→ EXTRACTED RECORDS:
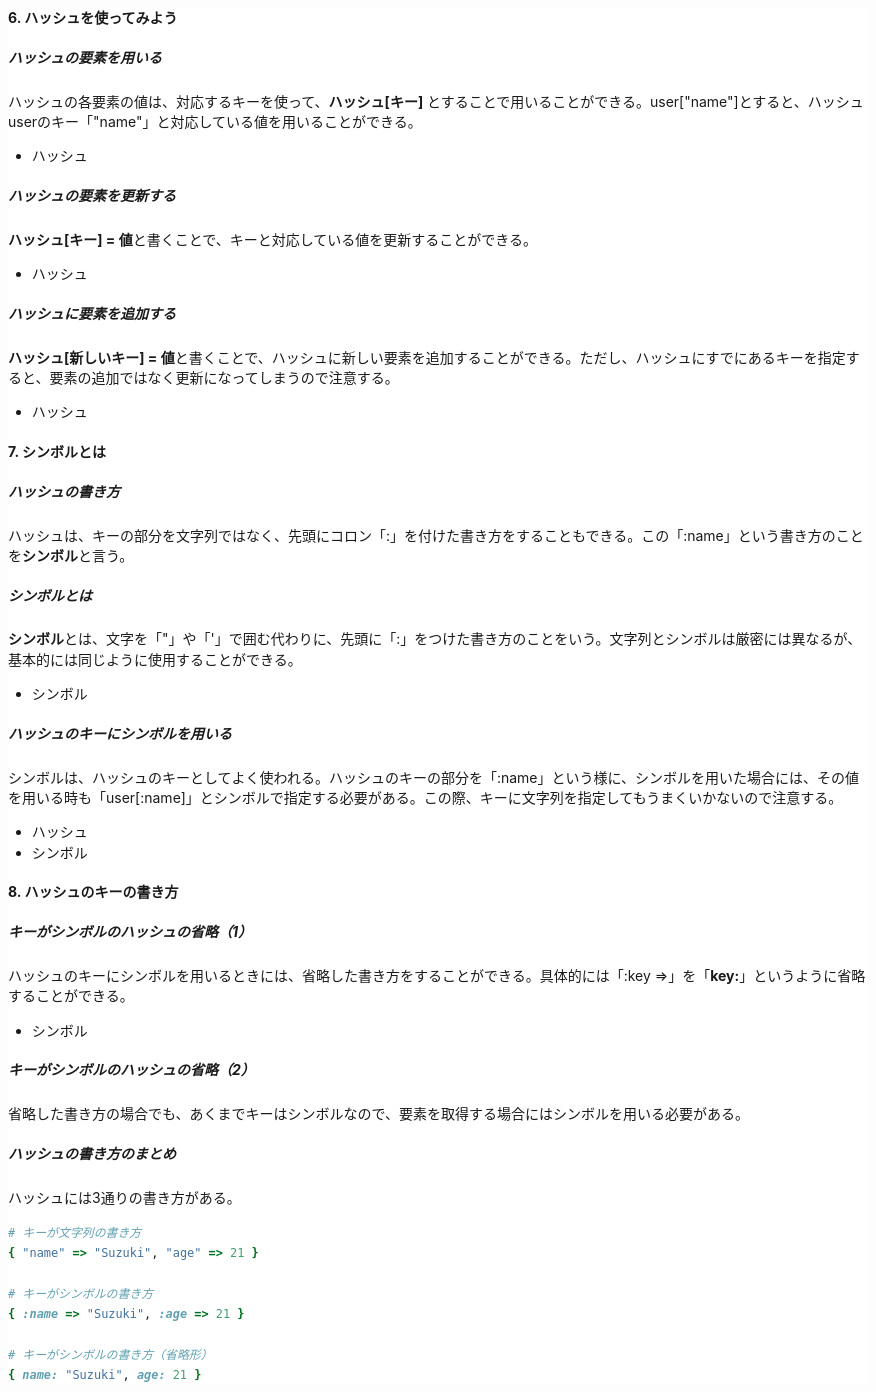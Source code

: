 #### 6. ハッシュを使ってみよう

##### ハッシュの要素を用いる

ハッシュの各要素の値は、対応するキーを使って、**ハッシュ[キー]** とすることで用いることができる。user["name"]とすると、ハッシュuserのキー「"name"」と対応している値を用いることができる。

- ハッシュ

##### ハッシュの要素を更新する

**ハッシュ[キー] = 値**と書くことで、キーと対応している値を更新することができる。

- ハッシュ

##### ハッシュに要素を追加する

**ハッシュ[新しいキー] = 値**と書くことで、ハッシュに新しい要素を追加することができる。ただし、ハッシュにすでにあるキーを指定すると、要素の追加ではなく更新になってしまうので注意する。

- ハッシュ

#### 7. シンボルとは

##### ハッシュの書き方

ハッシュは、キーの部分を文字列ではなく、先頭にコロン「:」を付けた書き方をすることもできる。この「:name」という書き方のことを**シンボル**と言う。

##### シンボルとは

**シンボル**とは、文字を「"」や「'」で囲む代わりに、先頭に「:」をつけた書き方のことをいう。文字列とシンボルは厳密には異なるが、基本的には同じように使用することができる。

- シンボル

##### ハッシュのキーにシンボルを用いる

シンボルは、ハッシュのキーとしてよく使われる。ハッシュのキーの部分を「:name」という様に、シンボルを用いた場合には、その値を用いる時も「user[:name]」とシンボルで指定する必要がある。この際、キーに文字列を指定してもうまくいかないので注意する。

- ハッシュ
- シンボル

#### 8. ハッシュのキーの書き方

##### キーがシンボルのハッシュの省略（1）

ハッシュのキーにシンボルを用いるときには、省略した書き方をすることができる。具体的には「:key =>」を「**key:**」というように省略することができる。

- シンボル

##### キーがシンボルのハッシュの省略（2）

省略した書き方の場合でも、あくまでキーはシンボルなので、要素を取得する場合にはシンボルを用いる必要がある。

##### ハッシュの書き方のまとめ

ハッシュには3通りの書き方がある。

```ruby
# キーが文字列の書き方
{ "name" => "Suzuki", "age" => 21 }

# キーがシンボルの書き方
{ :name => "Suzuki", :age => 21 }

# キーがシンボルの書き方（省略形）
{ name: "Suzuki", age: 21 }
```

...

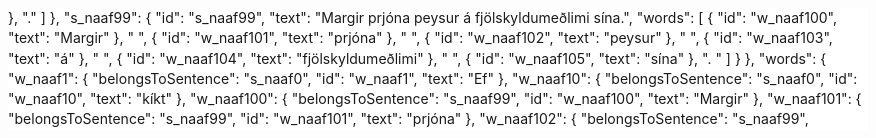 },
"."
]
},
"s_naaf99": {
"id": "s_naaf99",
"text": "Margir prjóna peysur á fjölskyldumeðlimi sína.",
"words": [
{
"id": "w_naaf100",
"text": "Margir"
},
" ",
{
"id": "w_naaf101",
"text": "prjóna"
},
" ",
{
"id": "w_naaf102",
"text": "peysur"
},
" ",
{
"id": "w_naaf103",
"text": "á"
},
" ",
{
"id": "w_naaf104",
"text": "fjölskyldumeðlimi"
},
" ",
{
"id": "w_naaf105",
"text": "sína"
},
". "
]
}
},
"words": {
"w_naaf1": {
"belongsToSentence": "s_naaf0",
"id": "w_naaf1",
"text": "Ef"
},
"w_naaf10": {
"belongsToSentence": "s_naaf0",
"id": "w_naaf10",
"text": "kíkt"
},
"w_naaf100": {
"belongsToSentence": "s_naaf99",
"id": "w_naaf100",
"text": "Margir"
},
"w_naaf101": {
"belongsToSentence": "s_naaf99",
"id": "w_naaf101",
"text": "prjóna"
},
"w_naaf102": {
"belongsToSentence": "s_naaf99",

→ DESCRIPTION OF THE TASK: Please report how many lines of the listing contain the word "と書くことで", and include nothing beyond that number.

→ WORKED SOLUTION: 2